Five U. S. orchestras played almost simultaneously last week their first concerts of the season.

In Chicago, 25 years have passed since Frederick Stock, violinist, succeeded the late Theodore Thomas as conductor.

Last week's program--Beethoven, Brahms, Ravel, Wagner--was the first of some 80 for grownups. The children's series will be expanded this year, will be given in cooeperation with a four-year course in appreciation in Chicago public high schools. In Cleveland, Nikolai Sokolov's orchestra began its twelfth season, presumably the last before it moves into the new hall provided by the $6,000,000 endowment fund raised last spring (TIME, May 6). Feature of the opening concert was the premiere of Werner Janssen's New Year's Eve in New York, scored for full orchestra and jazz band. Attentive listeners to its ingenious noise were Manager Adella Prentiss Hughes, Mrs. Nikolai Sokolov, Composer Janssen, his mother and sister, all together in a box. In Cincinnati the symphony founded 35 years ago by Mrs.

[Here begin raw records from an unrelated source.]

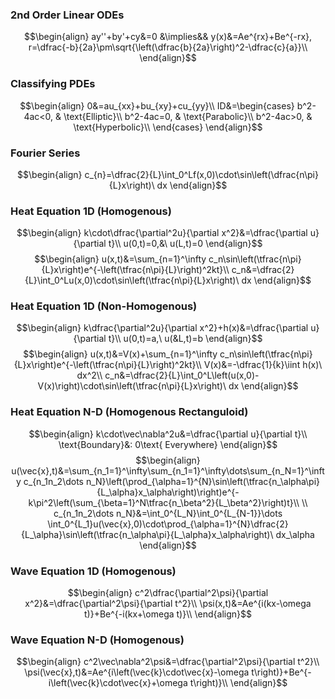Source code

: 
### 2nd Order Linear ODEs
$$\begin{align}
ay''+by'+cy&=0 &\implies&& y(x)&=Ae^{rx}+Be^{-rx}, r=\dfrac{-b}{2a}\pm\sqrt{\left(\dfrac{b}{2a}\right)^2-\dfrac{c}{a}}\\
\end{align}$$
### Classifying PDEs
$$\begin{align}
0&=au_{xx}+bu_{xy}+cu_{yy}\\
ID&=\begin{cases}
b^2-4ac<0, & \text{Elliptic}\\
b^2-4ac=0, & \text{Parabolic}\\
b^2-4ac>0, & \text{Hyperbolic}\\
\end{cases}
\end{align}$$
### Fourier Series
$$\begin{align}
c_{n}=\dfrac{2}{L}\int_0^Lf(x,0)\cdot\sin\left(\dfrac{n\pi}{L}x\right)\ dx
\end{align}$$
### Heat Equation 1D (Homogenous)
$$\begin{align}
k\cdot\dfrac{\partial^2u}{\partial x^2}&=\dfrac{\partial u}{\partial t}\\
u(0,t)=0,&\ u(L,t)=0
\end{align}$$
$$\begin{align}
u(x,t)&=\sum_{n=1}^\infty c_n\sin\left(\tfrac{n\pi}{L}x\right)e^{-\left(\tfrac{n\pi}{L}\right)^2kt}\\
c_n&=\dfrac{2}{L}\int_0^Lu(x,0)\cdot\sin\left(\tfrac{n\pi}{L}x\right)\ dx
\end{align}$$
### Heat Equation 1D (Non-Homogenous)
$$\begin{align}
k\dfrac{\partial^2u}{\partial x^2}+h(x)&=\dfrac{\partial u}{\partial t}\\
u(0,t)=a,\ u(&L,t)=b
\end{align}$$
$$\begin{align}
u(x,t)&=V(x)+\sum_{n=1}^\infty c_n\sin\left(\tfrac{n\pi}{L}x\right)e^{-\left(\tfrac{n\pi}{L}\right)^2kt}\\
V(x)&=-\dfrac{1}{k}\iint h(x)\ dx^2\\
c_n&=\dfrac{2}{L}\int_0^L\left(u(x,0)-V(x)\right)\cdot\sin\left(\tfrac{n\pi}{L}x\right)\ dx
\end{align}$$
### Heat Equation N-D (Homogenous Rectanguloid)
$$\begin{align}
k\cdot\vec\nabla^2u&=\dfrac{\partial u}{\partial t}\\
\text{Boundary}&: 0\text{ Everywhere}
\end{align}$$
$$\begin{align}
u(\vec{x},t)&=\sum_{n_1=1}^\infty\sum_{n_1=1}^\infty\dots\sum_{n_N=1}^\infty c_{n_1n_2\dots n_N}\left(\prod_{\alpha=1}^{N}\sin\left(\tfrac{n_\alpha\pi}{L_\alpha}x_\alpha\right)\right)e^{-k\pi^2\left(\sum_{\beta=1}^N\tfrac{n_\beta^2}{L_\beta^2}\right)t}\\
\\
c_{n_1n_2\dots n_N}&=\int_0^{L_N}\int_0^{L_{N-1}}\dots \int_0^{L_1}u(\vec{x},0)\cdot\prod_{\alpha=1}^{N}\dfrac{2}{L_\alpha}\sin\left(\tfrac{n_\alpha\pi}{L_\alpha}x_\alpha\right)\ dx_\alpha
\end{align}$$
### Wave Equation 1D (Homogenous)
$$\begin{align}
c^2\dfrac{\partial^2\psi}{\partial x^2}&=\dfrac{\partial^2\psi}{\partial t^2}\\
\psi(x,t)&=Ae^{i(kx-\omega t)}+Be^{-i(kx+\omega t)}\\
\end{align}$$
### Wave Equation N-D (Homogenous)
$$\begin{align}
c^2\vec\nabla^2\psi&=\dfrac{\partial^2\psi}{\partial t^2}\\
\psi(\vec{x},t)&=Ae^{i\left(\vec{k}\cdot\vec{x}-\omega t\right)}+Be^{-i\left(\vec{k}\cdot\vec{x}+\omega t\right)}\\
\end{align}$$




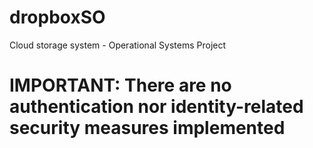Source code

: # dropboxSO
Cloud storage system - Operational Systems Project

# IMPORTANT: There are no authentication nor identity-related security measures implemented
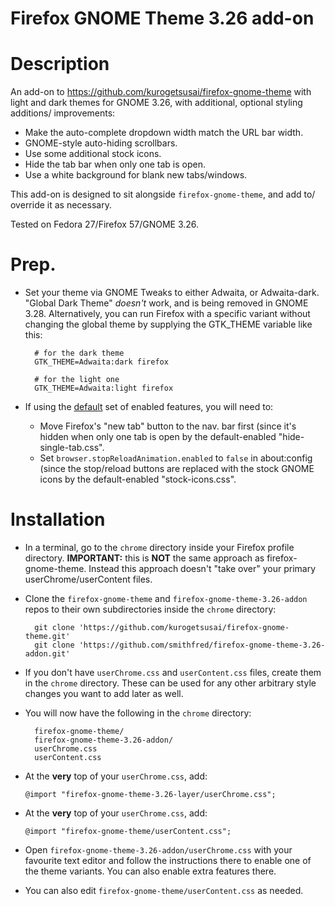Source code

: Firefox GNOME Theme 3.26 add-on
===============================


Description
===========

An add-on to <https://github.com/kurogetsusai/firefox-gnome-theme> with light
and dark themes for GNOME 3.26, with additional, optional styling additions/
improvements:

* Make the auto-complete dropdown width match the URL bar width.
* GNOME-style auto-hiding scrollbars.
* Use some additional stock icons.
* Hide the tab bar when only one tab is open.
* Use a white background for blank new tabs/windows.

This add-on is designed to sit alongside `firefox-gnome-theme`, and add to/
override it as necessary.

Tested on Fedora 27/Firefox 57/GNOME 3.26.


Prep.
=====

* Set your theme via GNOME Tweaks to either Adwaita, or Adwaita-dark. "Global
  Dark Theme" *doesn't* work, and is being removed in GNOME 3.28. Alternatively,
  you can run Firefox with a specific variant without changing the global theme
  by supplying the GTK_THEME variable like this:

        # for the dark theme
        GTK_THEME=Adwaita:dark firefox
    
        # for the light one
        GTK_THEME=Adwaita:light firefox

* If using the <u>default</u> set of enabled features, you will need to:
    * Move Firefox's "new tab" button to the nav. bar first (since it's hidden
      when only one tab is open by the default-enabled "hide-single-tab.css".
    * Set `browser.stopReloadAnimation.enabled` to `false` in about:config
      (since the stop/reload buttons are replaced with the stock GNOME icons
      by the default-enabled "stock-icons.css".


Installation
============

* In a terminal, go to the `chrome` directory inside your Firefox profile
  directory. **IMPORTANT:** this is **NOT** the same approach
  as firefox-gnome-theme. Instead this approach doesn't "take over" your primary
  userChrome/userContent files.
* Clone the `firefox-gnome-theme` and `firefox-gnome-theme-3.26-addon` repos to
  their own subdirectories inside the `chrome` directory:

    	git clone 'https://github.com/kurogetsusai/firefox-gnome-theme.git'
    	git clone 'https://github.com/smithfred/firefox-gnome-theme-3.26-addon.git'

* If you don't have `userChrome.css` and  `userContent.css` files, create them
  in the `chrome` directory. These can be used for any other arbitrary style
  changes you want to add later as well.

* You will now have the following in the `chrome` directory:

        firefox-gnome-theme/
        firefox-gnome-theme-3.26-addon/
        userChrome.css
        userContent.css

* At the **very** top of your `userChrome.css`, add:

    `@import "firefox-gnome-theme-3.26-layer/userChrome.css";`

* At the **very** top of your `userChrome.css`, add:

    `@import "firefox-gnome-theme/userContent.css";`

* Open `firefox-gnome-theme-3.26-addon/userChrome.css` with your favourite text
  editor and follow the instructions there to enable one of the theme variants.
  You can also enable extra features there.

* You can also edit `firefox-gnome-theme/userContent.css` as needed.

William Howard Taft began its first season under the auspices of the Cincinnati Institute of Fine Arts. Now assisting in its support will be a new fund--$2,000,000 contributed by the general public, $2,000,000 and more (reckoning real estate and works of art) by Mr. and Mrs. Charles Phelps Taft. Again Fritz Reiner is conductor. The Minneapolis Symphony, under Conductor Henri Verbrugghen, favored first this year the twin-citizens of St. Paul, played its second concert at home. Again the orchestra will take a midwinter tour as far as Havana, and a spring tour, adding to its present total of 2,191 concerts. In Manhattan, a new orchestra called the Manhattan Symphony gave the first of a series of 30 popular-priced concerts. Dr. Henry Hadley, rarely inspiring as conductor or composer, waved the baton. Ruggiero Ricci, nine-year-old violinist from San Francisco, astounded listeners with a marvelous playing of the Mendelssohn concerto. Like young Yehudi Menuhin, this new prodigy is a pupil of Louis Persinger.